High electro-catalytic graphite felt/MnO 2 composite electrodes for vanadium redox flow batteries

A mild and simple synthesis process for large-scale vanadium redox flow batteries (VRFBs) energy storage systems is desirable. A graphite felt/MnO2 (GF-MNO) composite electrode with excellent electrocatalytic activity towards VO2+/VO2+ redox couples in a VRFB was synthesized by a one-step hydrothermal process. The resulting GF-MNO electrodes possess improved electrochemical kinetic reversibility of the vanadium redox reactions compared to pristine GF electrodes, and the corresponding energy efficiency and discharge capacity at 150 mA cm−2 are increased by 12.5% and 40%, respectively.
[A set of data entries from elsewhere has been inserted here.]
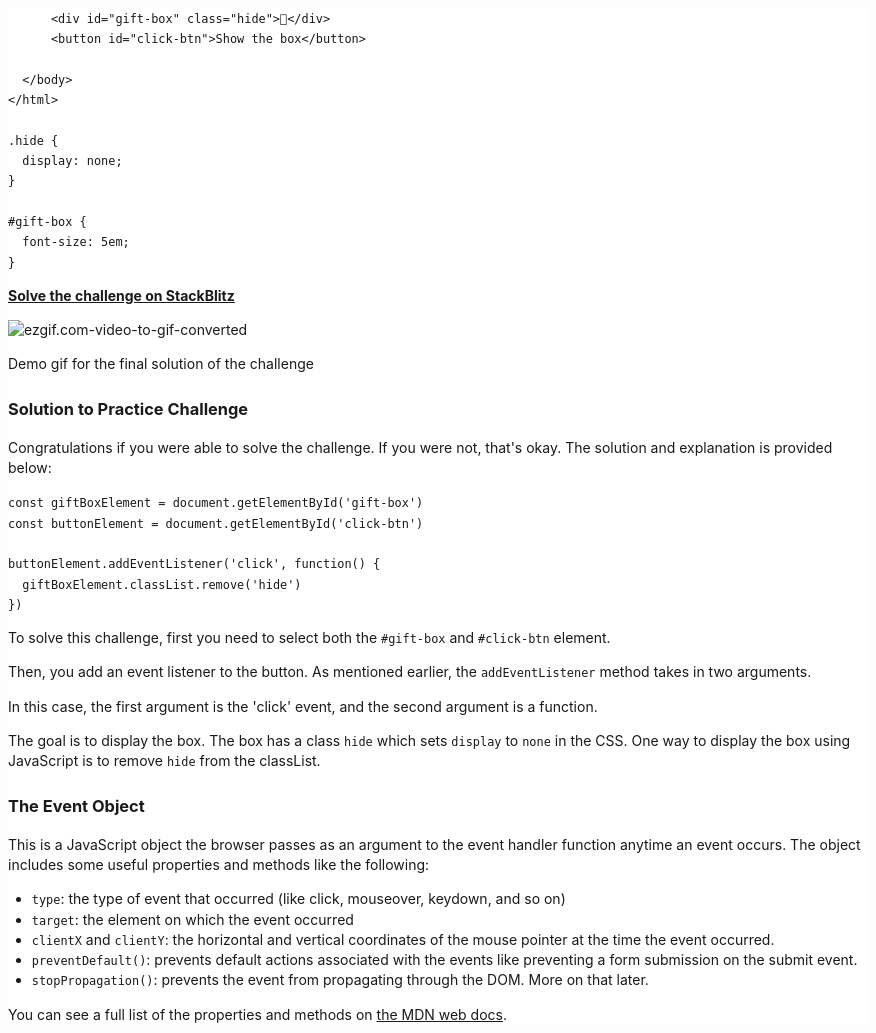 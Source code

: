           <div id="gift-box" class="hide">🎁</div>
          <button id="click-btn">Show the box</button>
          
      </body>
    </html>

    .hide {
      display: none;
    }
    
    #gift-box {
      font-size: 5em;
    }

[**Solve the challenge on StackBlitz**](https://stackblitz.com/edit/js-cywa91?file=index.html,style.css,index.js)  
  

![ezgif.com-video-to-gif-converted](https://www.freecodecamp.org/news/content/images/2023/12/ezgif.com-video-to-gif-converted.gif)

Demo gif for the final solution of the challenge

### Solution to Practice Challenge

Congratulations if you were able to solve the challenge. If you were not, that's okay. The solution and explanation is provided below:

    const giftBoxElement = document.getElementById('gift-box')
    const buttonElement = document.getElementById('click-btn')
    
    buttonElement.addEventListener('click', function() {
      giftBoxElement.classList.remove('hide')
    })

To solve this challenge, first you need to select both the `#gift-box` and `#click-btn` element.

Then, you add an event listener to the button. As mentioned earlier, the `addEventListener` method takes in two arguments.

In this case, the first argument is the 'click' event, and the second argument is a function.

The goal is to display the box. The box has a class `hide` which sets `display` to `none` in the CSS. One way to display the box using JavaScript is to remove `hide` from the classList.

### The Event Object

This is a JavaScript object the browser passes as an argument to the event handler function anytime an event occurs. The object includes some useful properties and methods like the following:

* `type`: the type of event that occurred (like click, mouseover, keydown, and so on)
* `target`: the element on which the event occurred
* `clientX` and `clientY`: the horizontal and vertical coordinates of the mouse pointer at the time the event occurred.
* `preventDefault()`: prevents default actions associated with the events like preventing a form submission on the submit event.
* `stopPropagation()`: prevents the event from propagating through the DOM. More on that later.

You can see a full list of the properties and methods on [the MDN web docs](https://developer.mozilla.org/en-US/docs/Web/API/Event).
The discharge capacity is maintained at 4.8 A h L−1 at the ultrahigh current density of 250 mA cm−2. Above all, 80% of the energy efficiency of the GFMNO composite electrodes is retained after 120 charge-discharge cycles at 150 mA cm−2. Furthermore, these electrodes demonstrated that more evenly distributed catalytic active sites were obtained from the MnO2 particles under acidic conditions. The proposed synthetic route is facile, and the raw materials are low cost and environmentally friendly. Therefore, these novel GFMNO electrodes hold great promise in large-scale vanadium redox flow battery energy storage systems.